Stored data
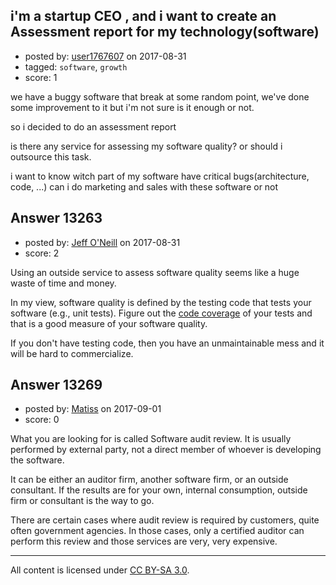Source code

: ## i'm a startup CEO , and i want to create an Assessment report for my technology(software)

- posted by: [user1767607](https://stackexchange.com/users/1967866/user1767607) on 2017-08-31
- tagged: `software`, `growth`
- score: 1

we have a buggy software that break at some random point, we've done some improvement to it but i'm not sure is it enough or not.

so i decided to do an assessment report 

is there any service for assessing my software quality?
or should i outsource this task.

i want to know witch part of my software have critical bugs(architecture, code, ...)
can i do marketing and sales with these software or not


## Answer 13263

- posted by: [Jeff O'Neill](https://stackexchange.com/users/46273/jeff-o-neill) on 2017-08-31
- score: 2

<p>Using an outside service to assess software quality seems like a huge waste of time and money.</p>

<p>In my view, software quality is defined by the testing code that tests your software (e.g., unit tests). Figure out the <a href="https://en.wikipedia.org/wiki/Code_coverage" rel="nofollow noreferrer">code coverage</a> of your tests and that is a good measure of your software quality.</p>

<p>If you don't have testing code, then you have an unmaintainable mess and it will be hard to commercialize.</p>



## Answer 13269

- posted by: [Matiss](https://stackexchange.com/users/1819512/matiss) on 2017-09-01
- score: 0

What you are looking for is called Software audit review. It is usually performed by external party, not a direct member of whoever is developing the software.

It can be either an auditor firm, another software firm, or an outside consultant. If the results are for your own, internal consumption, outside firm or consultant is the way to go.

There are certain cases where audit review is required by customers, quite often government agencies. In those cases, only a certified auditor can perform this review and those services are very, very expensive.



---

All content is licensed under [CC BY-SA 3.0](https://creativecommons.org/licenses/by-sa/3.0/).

» **Assigned task**
Pick out all lines from the data above in which the word "review" appears.

» **Your response**
What you are looking for is called Software audit review. It is usually performed by external party, not a direct member of whoever is developing the software.
There are certain cases where audit review is required by customers, quite often government agencies. In those cases, only a certified auditor can perform this review and those services are very, very expensive.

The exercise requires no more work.